Feasibility of MRI based extracellular volume fraction and partition coefficient measurements in thigh muscle.

Autor: Goodall AF; Department Of Medical Physics and Engineering, Leeds Teaching Hospitals NHS Trust, Leeds, UK.; Department of Medical Imaging and Medical Physics, Sheffield Teaching Hospitals Foundation Trust, Sheffield, UK., Broadbent DA; Department Of Medical Physics and Engineering, Leeds Teaching Hospitals NHS Trust, Leeds, UK., Dumitru RB; NIHR Leeds Biomedical Research Centre, Leeds, UK.; Leeds Institute of Rheumatic and Musculoskeletal Medicine, University Of Leeds, Leeds, UK., Buckley DL; Biomedical Imaging, University Of Leeds, Leeds, UK., Tan AL; NIHR Leeds Biomedical Research Centre, Leeds, UK.; Leeds Institute of Rheumatic and Musculoskeletal Medicine, University Of Leeds, Leeds, UK., Buch MH; NIHR Leeds Biomedical Research Centre, Leeds, UK.; Leeds Institute of Rheumatic and Musculoskeletal Medicine, University Of Leeds, Leeds, UK.; Centre for Musculoskeletal Research, School of Biological Sciences, Faculty of Biology, Medicine & Health, University of Manchester, Manchester, UK., Biglands JD; Department Of Medical Physics and Engineering, Leeds Teaching Hospitals NHS Trust, Leeds, UK.; NIHR Leeds Biomedical Research Centre, Leeds, UK.
Jazyk: angličtina
Zdroj: The British journal of radiology [Br J Radiol] 2020 Jul; Vol. 93 (1111), pp. 20190931. Date of Electronic Publication: 2020 May 11.
DOI: 10.1259/bjr.20190931
Abstrakt: Objective: This study aimed to assess the feasibility of extracellular volume-fraction (ECV) measurement, and time to achieve contrast equilibrium (CE), in healthy muscles, and to determine whether in-flow and partial-volume errors in the femoral artery affect measurements, and if there are differences in the partition coefficient (λ) between muscles.
Methods: T1 was measured in the biceps femoris, vastus intermedius, femoral artery and aorta of 10 healthy participants. This was repeated alternately between the thigh and aorta for ≥25 min following a bolus of gadoterate meglumine. λ was calculated for each muscle/blood measurement. Time to CE was assessed semi-quantitatively.
Results: 8/10 participants achieved CE. Time to CE = 19±2 min (mean ± 95% confidence interval). Measured λ: biceps femoris/aorta = 0.210±0.034, vastus intermedius/aorta = 0.165±0.015, biceps femoris/femoral artery = 0.265±0.054, vastus intermedius/femoral artery = 0.211±0.026. There were significant differences in λ between the muscles when using the same vessel ( p < 0.05), and between λ calculated in the same muscle when using different vessels ( p < 0.05).

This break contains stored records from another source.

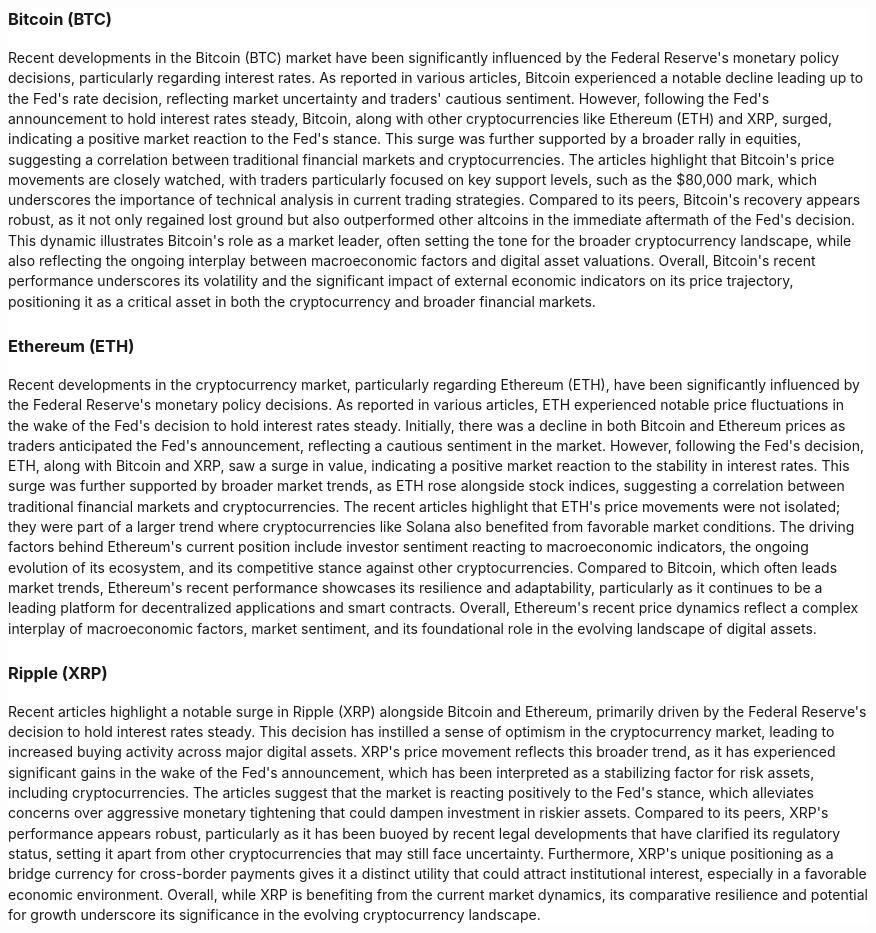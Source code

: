 ### Bitcoin (BTC)

Recent developments in the Bitcoin (BTC) market have been significantly influenced by the Federal Reserve's monetary policy decisions, particularly regarding interest rates. As reported in various articles, Bitcoin experienced a notable decline leading up to the Fed's rate decision, reflecting market uncertainty and traders' cautious sentiment. However, following the Fed's announcement to hold interest rates steady, Bitcoin, along with other cryptocurrencies like Ethereum (ETH) and XRP, surged, indicating a positive market reaction to the Fed's stance. This surge was further supported by a broader rally in equities, suggesting a correlation between traditional financial markets and cryptocurrencies. The articles highlight that Bitcoin's price movements are closely watched, with traders particularly focused on key support levels, such as the $80,000 mark, which underscores the importance of technical analysis in current trading strategies. Compared to its peers, Bitcoin's recovery appears robust, as it not only regained lost ground but also outperformed other altcoins in the immediate aftermath of the Fed's decision. This dynamic illustrates Bitcoin's role as a market leader, often setting the tone for the broader cryptocurrency landscape, while also reflecting the ongoing interplay between macroeconomic factors and digital asset valuations. Overall, Bitcoin's recent performance underscores its volatility and the significant impact of external economic indicators on its price trajectory, positioning it as a critical asset in both the cryptocurrency and broader financial markets.

### Ethereum (ETH)

Recent developments in the cryptocurrency market, particularly regarding Ethereum (ETH), have been significantly influenced by the Federal Reserve's monetary policy decisions. As reported in various articles, ETH experienced notable price fluctuations in the wake of the Fed's decision to hold interest rates steady. Initially, there was a decline in both Bitcoin and Ethereum prices as traders anticipated the Fed's announcement, reflecting a cautious sentiment in the market. However, following the Fed's decision, ETH, along with Bitcoin and XRP, saw a surge in value, indicating a positive market reaction to the stability in interest rates. This surge was further supported by broader market trends, as ETH rose alongside stock indices, suggesting a correlation between traditional financial markets and cryptocurrencies. The recent articles highlight that ETH's price movements were not isolated; they were part of a larger trend where cryptocurrencies like Solana also benefited from favorable market conditions. The driving factors behind Ethereum's current position include investor sentiment reacting to macroeconomic indicators, the ongoing evolution of its ecosystem, and its competitive stance against other cryptocurrencies. Compared to Bitcoin, which often leads market trends, Ethereum's recent performance showcases its resilience and adaptability, particularly as it continues to be a leading platform for decentralized applications and smart contracts. Overall, Ethereum's recent price dynamics reflect a complex interplay of macroeconomic factors, market sentiment, and its foundational role in the evolving landscape of digital assets.

### Ripple (XRP)

Recent articles highlight a notable surge in Ripple (XRP) alongside Bitcoin and Ethereum, primarily driven by the Federal Reserve's decision to hold interest rates steady. This decision has instilled a sense of optimism in the cryptocurrency market, leading to increased buying activity across major digital assets. XRP's price movement reflects this broader trend, as it has experienced significant gains in the wake of the Fed's announcement, which has been interpreted as a stabilizing factor for risk assets, including cryptocurrencies. The articles suggest that the market is reacting positively to the Fed's stance, which alleviates concerns over aggressive monetary tightening that could dampen investment in riskier assets. Compared to its peers, XRP's performance appears robust, particularly as it has been buoyed by recent legal developments that have clarified its regulatory status, setting it apart from other cryptocurrencies that may still face uncertainty. Furthermore, XRP's unique positioning as a bridge currency for cross-border payments gives it a distinct utility that could attract institutional interest, especially in a favorable economic environment. Overall, while XRP is benefiting from the current market dynamics, its comparative resilience and potential for growth underscore its significance in the evolving cryptocurrency landscape.
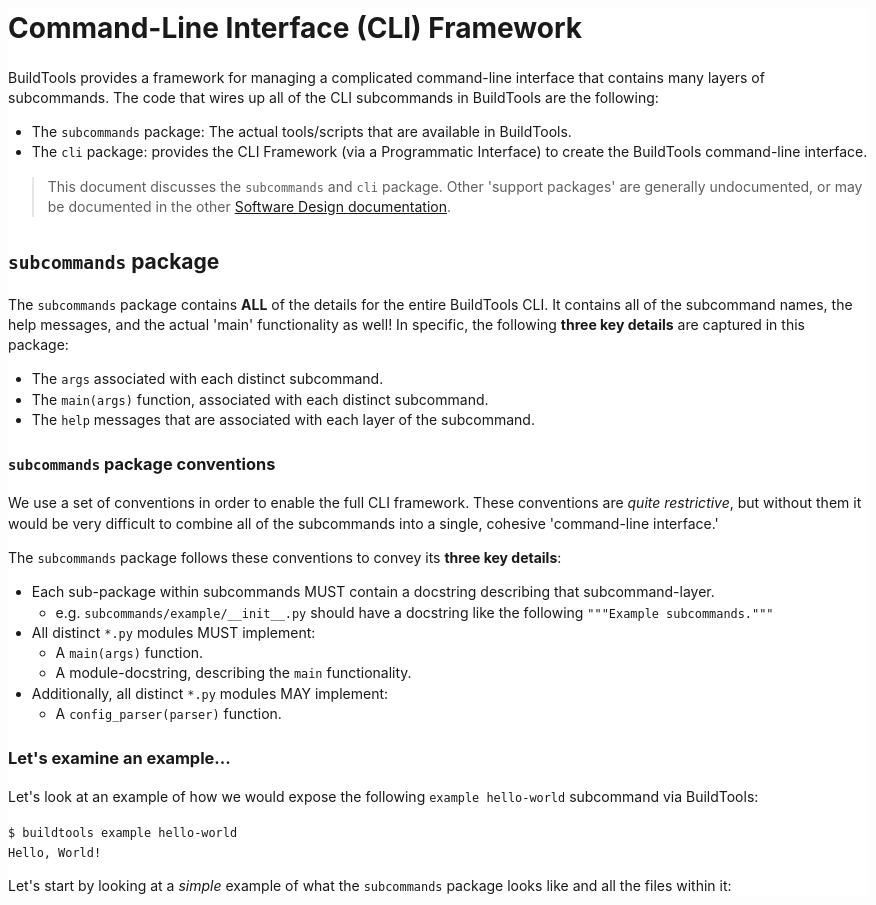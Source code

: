 # Command-Line Interface (CLI) Framework

BuildTools provides a framework for managing a complicated command-line interface that contains many layers of subcommands.
The code that wires up all of the CLI subcommands in BuildTools are the following:

* The `subcommands` package: The actual tools/scripts that are available in BuildTools.
* The `cli` package: provides the CLI Framework (via a Programmatic Interface) to create the BuildTools command-line interface.

> This document discusses the `subcommands` and `cli` package.
> Other 'support packages' are generally undocumented, or may be documented in the other [Software Design documentation](_overview.md).


## `subcommands` package

The `subcommands` package contains **ALL** of the details for the entire BuildTools CLI.
It contains all of the subcommand names, the help messages, and the actual 'main' functionality as well!
In specific, the following **three key details** are captured in this package:

* The `args` associated with each distinct subcommand.
* The `main(args)` function, associated with each distinct subcommand.
* The `help` messages that are associated with each layer of the subcommand.

### `subcommands` package conventions

We use a set of conventions in order to enable the full CLI framework.
These conventions are *quite restrictive*, but without them it would be very difficult to combine all of the subcommands into a single, cohesive 'command-line interface.'

The `subcommands` package follows these conventions to convey its **three key details**:

* Each sub-package within subcommands MUST contain a docstring describing that subcommand-layer.
    * e.g. `subcommands/example/__init__.py` should have a docstring like the following `"""Example subcommands."""`
* All distinct `*.py` modules MUST implement:
    * A `main(args)` function.
    * A module-docstring, describing the `main` functionality.
* Additionally, all distinct `*.py` modules MAY implement:
    * A `config_parser(parser)` function.

### Let's examine an example...

Let's look at an example of how we would expose the following `example hello-world` subcommand via BuildTools:

    $ buildtools example hello-world
    Hello, World!

Let's start by looking at a *simple* example of what the `subcommands` package looks like and all the files within it:
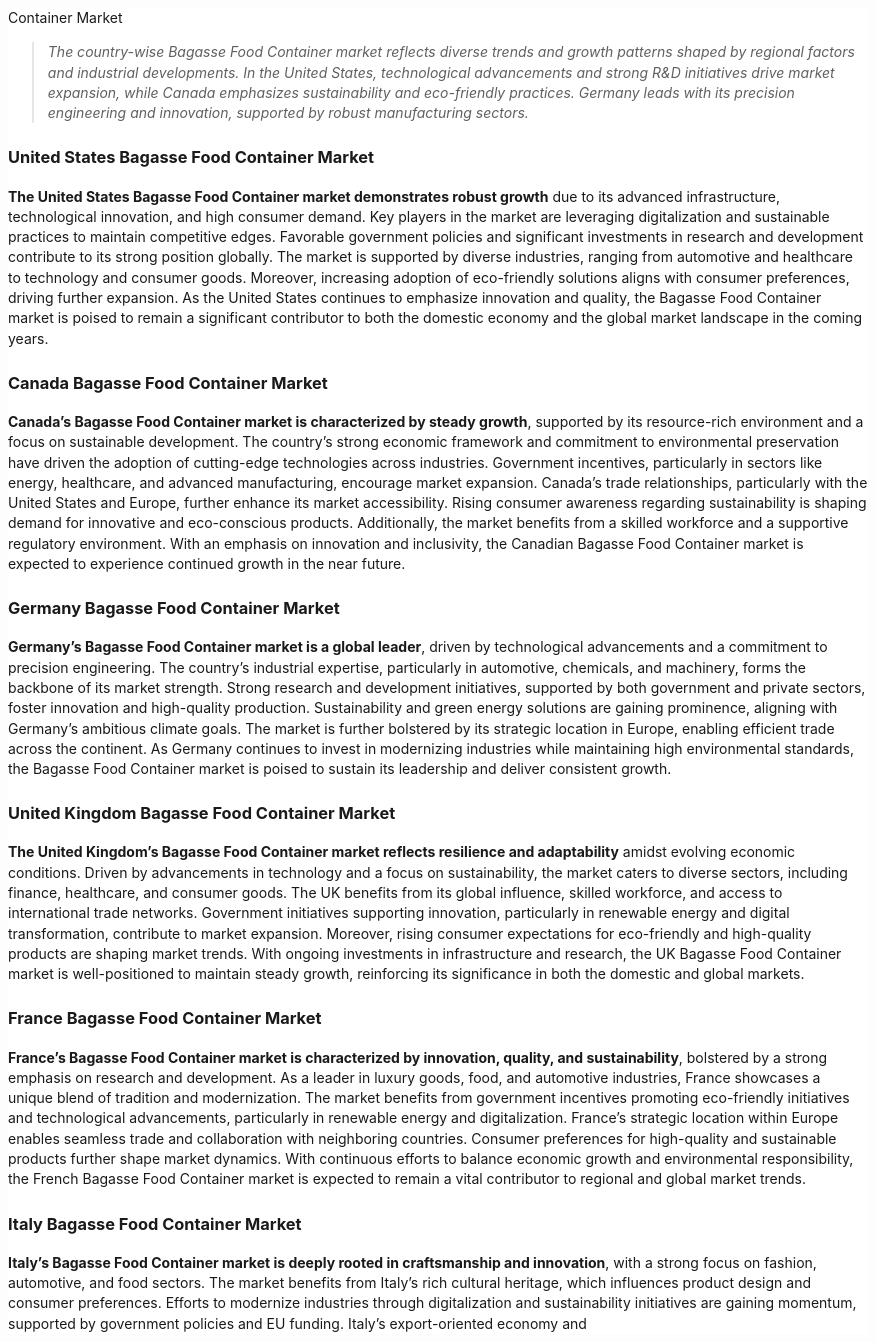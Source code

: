 Container Market<br /></span></h1><blockquote><p><em><span class="">The country-wise Bagasse Food Container market reflects diverse trends and growth patterns shaped by regional factors and industrial developments. In the United States, technological advancements and strong R&amp;D initiatives drive market expansion, while Canada emphasizes sustainability and eco-friendly practices. Germany leads with its precision engineering and innovation, supported by robust manufacturing sectors.</span></em></p></blockquote><h3><strong>United States Bagasse Food Container Market</strong></h3><p><strong>The United States Bagasse Food Container market demonstrates robust growth</strong> due to its advanced infrastructure, technological innovation, and high consumer demand. Key players in the market are leveraging digitalization and sustainable practices to maintain competitive edges. Favorable government policies and significant investments in research and development contribute to its strong position globally. The market is supported by diverse industries, ranging from automotive and healthcare to technology and consumer goods. Moreover, increasing adoption of eco-friendly solutions aligns with consumer preferences, driving further expansion. As the United States continues to emphasize innovation and quality, the Bagasse Food Container market is poised to remain a significant contributor to both the domestic economy and the global market landscape in the coming years.</p><h3><strong>Canada Bagasse Food Container Market</strong></h3><p><strong>Canada&rsquo;s Bagasse Food Container market is characterized by steady growth</strong>, supported by its resource-rich environment and a focus on sustainable development. The country&rsquo;s strong economic framework and commitment to environmental preservation have driven the adoption of cutting-edge technologies across industries. Government incentives, particularly in sectors like energy, healthcare, and advanced manufacturing, encourage market expansion. Canada&rsquo;s trade relationships, particularly with the United States and Europe, further enhance its market accessibility. Rising consumer awareness regarding sustainability is shaping demand for innovative and eco-conscious products. Additionally, the market benefits from a skilled workforce and a supportive regulatory environment. With an emphasis on innovation and inclusivity, the Canadian Bagasse Food Container market is expected to experience continued growth in the near future.</p><h3><strong>Germany Bagasse Food Container Market</strong></h3><p><strong>Germany&rsquo;s Bagasse Food Container market is a global leader</strong>, driven by technological advancements and a commitment to precision engineering. The country&rsquo;s industrial expertise, particularly in automotive, chemicals, and machinery, forms the backbone of its market strength. Strong research and development initiatives, supported by both government and private sectors, foster innovation and high-quality production. Sustainability and green energy solutions are gaining prominence, aligning with Germany&rsquo;s ambitious climate goals. The market is further bolstered by its strategic location in Europe, enabling efficient trade across the continent. As Germany continues to invest in modernizing industries while maintaining high environmental standards, the Bagasse Food Container market is poised to sustain its leadership and deliver consistent growth.</p><h3><strong>United Kingdom Bagasse Food Container Market</strong></h3><p><strong>The United Kingdom&rsquo;s Bagasse Food Container market reflects resilience and adaptability</strong> amidst evolving economic conditions. Driven by advancements in technology and a focus on sustainability, the market caters to diverse sectors, including finance, healthcare, and consumer goods. The UK benefits from its global influence, skilled workforce, and access to international trade networks. Government initiatives supporting innovation, particularly in renewable energy and digital transformation, contribute to market expansion. Moreover, rising consumer expectations for eco-friendly and high-quality products are shaping market trends. With ongoing investments in infrastructure and research, the UK Bagasse Food Container market is well-positioned to maintain steady growth, reinforcing its significance in both the domestic and global markets.</p><h3><strong>France Bagasse Food Container Market</strong></h3><p><strong>France&rsquo;s Bagasse Food Container market is characterized by innovation, quality, and sustainability</strong>, bolstered by a strong emphasis on research and development. As a leader in luxury goods, food, and automotive industries, France showcases a unique blend of tradition and modernization. The market benefits from government incentives promoting eco-friendly initiatives and technological advancements, particularly in renewable energy and digitalization. France&rsquo;s strategic location within Europe enables seamless trade and collaboration with neighboring countries. Consumer preferences for high-quality and sustainable products further shape market dynamics. With continuous efforts to balance economic growth and environmental responsibility, the French Bagasse Food Container market is expected to remain a vital contributor to regional and global market trends.</p><h3><strong>Italy Bagasse Food Container Market</strong></h3><p><strong>Italy&rsquo;s Bagasse Food Container market is deeply rooted in craftsmanship and innovation</strong>, with a strong focus on fashion, automotive, and food sectors. The market benefits from Italy&rsquo;s rich cultural heritage, which influences product design and consumer preferences. Efforts to modernize industries through digitalization and sustainability initiatives are gaining momentum, supported by government policies and EU funding. Italy&rsquo;s export-oriented economy and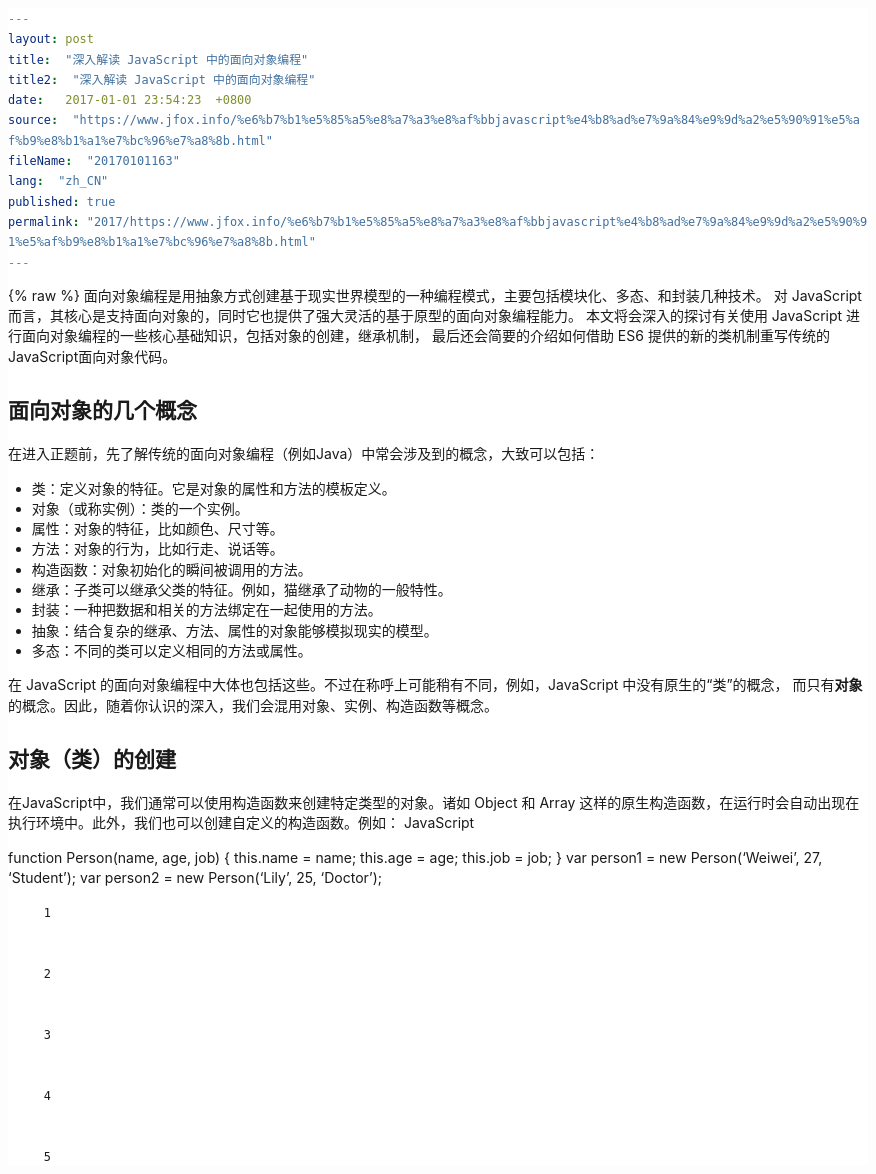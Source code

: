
 ```yaml
---
layout: post
title:  "深入解读 JavaScript 中的面向对象编程"
title2:  "深入解读 JavaScript 中的面向对象编程"
date:   2017-01-01 23:54:23  +0800
source:  "https://www.jfox.info/%e6%b7%b1%e5%85%a5%e8%a7%a3%e8%af%bbjavascript%e4%b8%ad%e7%9a%84%e9%9d%a2%e5%90%91%e5%af%b9%e8%b1%a1%e7%bc%96%e7%a8%8b.html"
fileName:  "20170101163"
lang:  "zh_CN"
published: true
permalink: "2017/https://www.jfox.info/%e6%b7%b1%e5%85%a5%e8%a7%a3%e8%af%bbjavascript%e4%b8%ad%e7%9a%84%e9%9d%a2%e5%90%91%e5%af%b9%e8%b1%a1%e7%bc%96%e7%a8%8b.html"
---
```

{% raw %}
面向对象编程是用抽象方式创建基于现实世界模型的一种编程模式，主要包括模块化、多态、和封装几种技术。 对 JavaScript 而言，其核心是支持面向对象的，同时它也提供了强大灵活的基于原型的面向对象编程能力。 本文将会深入的探讨有关使用 JavaScript 进行面向对象编程的一些核心基础知识，包括对象的创建，继承机制， 最后还会简要的介绍如何借助 ES6 提供的新的类机制重写传统的JavaScript面向对象代码。

## 面向对象的几个概念

在进入正题前，先了解传统的面向对象编程（例如Java）中常会涉及到的概念，大致可以包括：

- 类：定义对象的特征。它是对象的属性和方法的模板定义。
- 对象（或称实例）：类的一个实例。
- 属性：对象的特征，比如颜色、尺寸等。
- 方法：对象的行为，比如行走、说话等。
- 构造函数：对象初始化的瞬间被调用的方法。
- 继承：子类可以继承父类的特征。例如，猫继承了动物的一般特性。
- 封装：一种把数据和相关的方法绑定在一起使用的方法。
- 抽象：结合复杂的继承、方法、属性的对象能够模拟现实的模型。
- 多态：不同的类可以定义相同的方法或属性。

在 JavaScript 的面向对象编程中大体也包括这些。不过在称呼上可能稍有不同，例如，JavaScript 中没有原生的“类”的概念， 而只有**对象**的概念。因此，随着你认识的深入，我们会混用对象、实例、构造函数等概念。

## 对象（类）的创建

在JavaScript中，我们通常可以使用构造函数来创建特定类型的对象。诸如 Object 和 Array 这样的原生构造函数，在运行时会自动出现在执行环境中。此外，我们也可以创建自定义的构造函数。例如：
JavaScript 
   
  
  
  
function Person(name, age, job) {
  this.name = name;
  this.age = age;
  this.job = job;
}
var person1 = new Person(‘Weiwei’, 27, ‘Student’);
var person2 = new Person(‘Lily’, 25, ‘Doctor’); 
  
  
   
       
       
         1 
        
       
         2 
        
       
         3 
        
       
         4 
        
       
         5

Conclusion: ECV measurements in the thigh are clinically feasible. The use of the femoral artery for the blood measurement is associated with small but significant differences in λ. ECV measurements are sensitive to differences between muscles within the healthy thigh.
Advances in Knowledge: This paper determines the time to contrast equilibrium in the healthy thigh and describes a method for measuring accurately ECV in skeletal muscle. This can aid in the diagnosis and understanding of inflammatory auto-immune diseases.